Dataset entries:
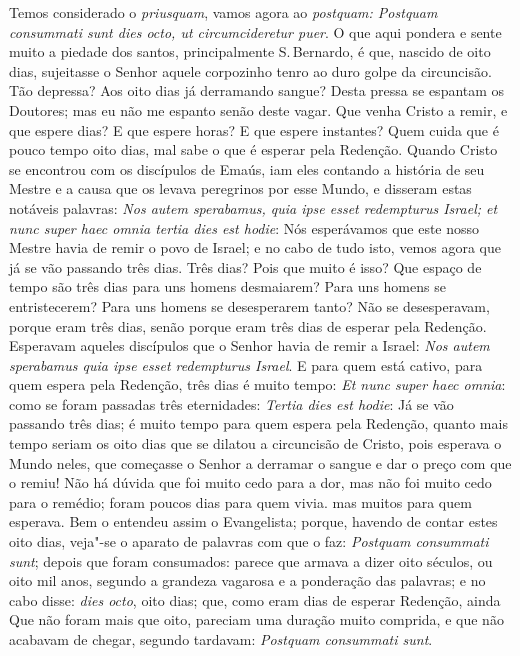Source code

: Temos considerado o \emph{priusquam}, vamos agora ao \emph{postquam:
Postquam consummati sunt dies octo, ut circumcideretur puer}. O que aqui
pondera e sente muito a piedade dos santos, principalmente S.\,Bernardo,
é que, nascido de oito dias, sujeitasse o Senhor aquele corpozinho tenro
ao duro golpe da circuncisão. Tão depressa? Aos oito dias já derramando
sangue? Desta pressa se espantam os Doutores; mas eu não me espanto
senão deste vagar. Que venha Cristo a remir, e que espere dias? E que
espere horas? E que espere instantes? Quem cuida que é pouco tempo
oito dias, mal sabe o que é esperar pela Redenção.
Quando Cristo se encontrou com os discípulos de Emaús, iam eles contando
a história de seu Mestre e a causa que os levava peregrinos por esse
Mundo, e disseram estas notáveis palavras: \emph{Nos autem sperabamus,
quia ipse esset redempturus Israel; et nunc super haec omnia tertia dies
est hodie}: Nós esperávamos que este nosso Mestre havia de remir o povo
de Israel; e no cabo de tudo isto, vemos agora que já se vão passando
três dias. Três dias? Pois que muito é isso? Que espaço de tempo são
três dias para uns homens desmaiarem? Para uns homens se entristecerem?
Para uns homens se desesperarem tanto? Não se desesperavam, porque
eram três dias, senão porque eram três dias de esperar pela Redenção.
Esperavam aqueles discípulos que o Senhor havia de remir a Israel:
\emph{Nos autem sperabamus quia ipse esset redempturus Israel}. E para
quem está cativo, para quem espera pela Redenção, três dias é muito
tempo: \emph{Et nunc super haec omnia}: como se foram passadas três
eternidades: \emph{Tertia dies est hodie}: Já se vão passando três dias;
é muito tempo para quem espera pela Redenção, quanto mais tempo seriam
os oito dias que se dilatou a circuncisão de Cristo, pois
esperava o Mundo neles, que começasse o Senhor a derramar o sangue e dar
o preço com que o remiu!
Não há dúvida que foi muito cedo para a dor, mas não foi muito cedo para
o remédio; foram poucos dias para quem vivia. mas muitos para quem
esperava. Bem o entendeu assim o Evangelista; porque, havendo de contar
estes oito dias, veja"-se
o aparato de palavras com que o faz: \emph{Postquam consummati sunt};
depois que foram consumados: parece que armava a dizer oito séculos,
ou oito mil anos, segundo a grandeza vagarosa e a ponderação das
palavras; e no cabo disse: \emph{dies octo}, oito dias; que, como eram
dias de esperar Redenção, ainda Que não foram mais que oito, pareciam
uma duração muito comprida, e que não acabavam de chegar, segundo
tardavam: \emph{Postquam consummati sunt}.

**PROBLEM DETAILS**
Once the pictures are set aside, reproduce the records in full and exactly.

**RESPONSE AREA**
Source code

: Temos considerado o \emph{priusquam}, vamos agora ao \emph{postquam:
Postquam consummati sunt dies octo, ut circumcideretur puer}. O que aqui
pondera e sente muito a piedade dos santos, principalmente S.\,Bernardo,
é que, nascido de oito dias, sujeitasse o Senhor aquele corpozinho tenro
ao duro golpe da circuncisão. Tão depressa? Aos oito dias já derramando
sangue? Desta pressa se espantam os Doutores; mas eu não me espanto
senão deste vagar. Que venha Cristo a remir, e que espere dias? E que
espere horas? E que espere instantes? Quem cuida que é pouco tempo
oito dias, mal sabe o que é esperar pela Redenção.
Quando Cristo se encontrou com os discípulos de Emaús, iam eles contando
a história de seu Mestre e a causa que os levava peregrinos por esse
Mundo, e disseram estas notáveis palavras: \emph{Nos autem sperabamus,
quia ipse esset redempturus Israel; et nunc super haec omnia tertia dies
est hodie}: Nós esperávamos que este nosso Mestre havia de remir o povo
de Israel; e no cabo de tudo isto, vemos agora que já se vão passando
três dias. Três dias? Pois que muito é isso? Que espaço de tempo são
três dias para uns homens desmaiarem? Para uns homens se entristecerem?
Para uns homens se desesperarem tanto? Não se desesperavam, porque
eram três dias, senão porque eram três dias de esperar pela Redenção.
Esperavam aqueles discípulos que o Senhor havia de remir a Israel:
\emph{Nos autem sperabamus quia ipse esset redempturus Israel}. E para
quem está cativo, para quem espera pela Redenção, três dias é muito
tempo: \emph{Et nunc super haec omnia}: como se foram passadas três
eternidades: \emph{Tertia dies est hodie}: Já se vão passando três dias;
é muito tempo para quem espera pela Redenção, quanto mais tempo seriam
os oito dias que se dilatou a circuncisão de Cristo, pois
esperava o Mundo neles, que começasse o Senhor a derramar o sangue e dar
o preço com que o remiu!
Não há dúvida que foi muito cedo para a dor, mas não foi muito cedo para
o remédio; foram poucos dias para quem vivia. mas muitos para quem
esperava. Bem o entendeu assim o Evangelista; porque, havendo de contar
estes oito dias, veja"-se
o aparato de palavras com que o faz: \emph{Postquam consummati sunt};
depois que foram consumados: parece que armava a dizer oito séculos,
ou oito mil anos, segundo a grandeza vagarosa e a ponderação das
palavras; e no cabo disse: \emph{dies octo}, oito dias; que, como eram
dias de esperar Redenção, ainda Que não foram mais que oito, pareciam
uma duração muito comprida, e que não acabavam de chegar, segundo
tardavam: \emph{Postquam consummati sunt}.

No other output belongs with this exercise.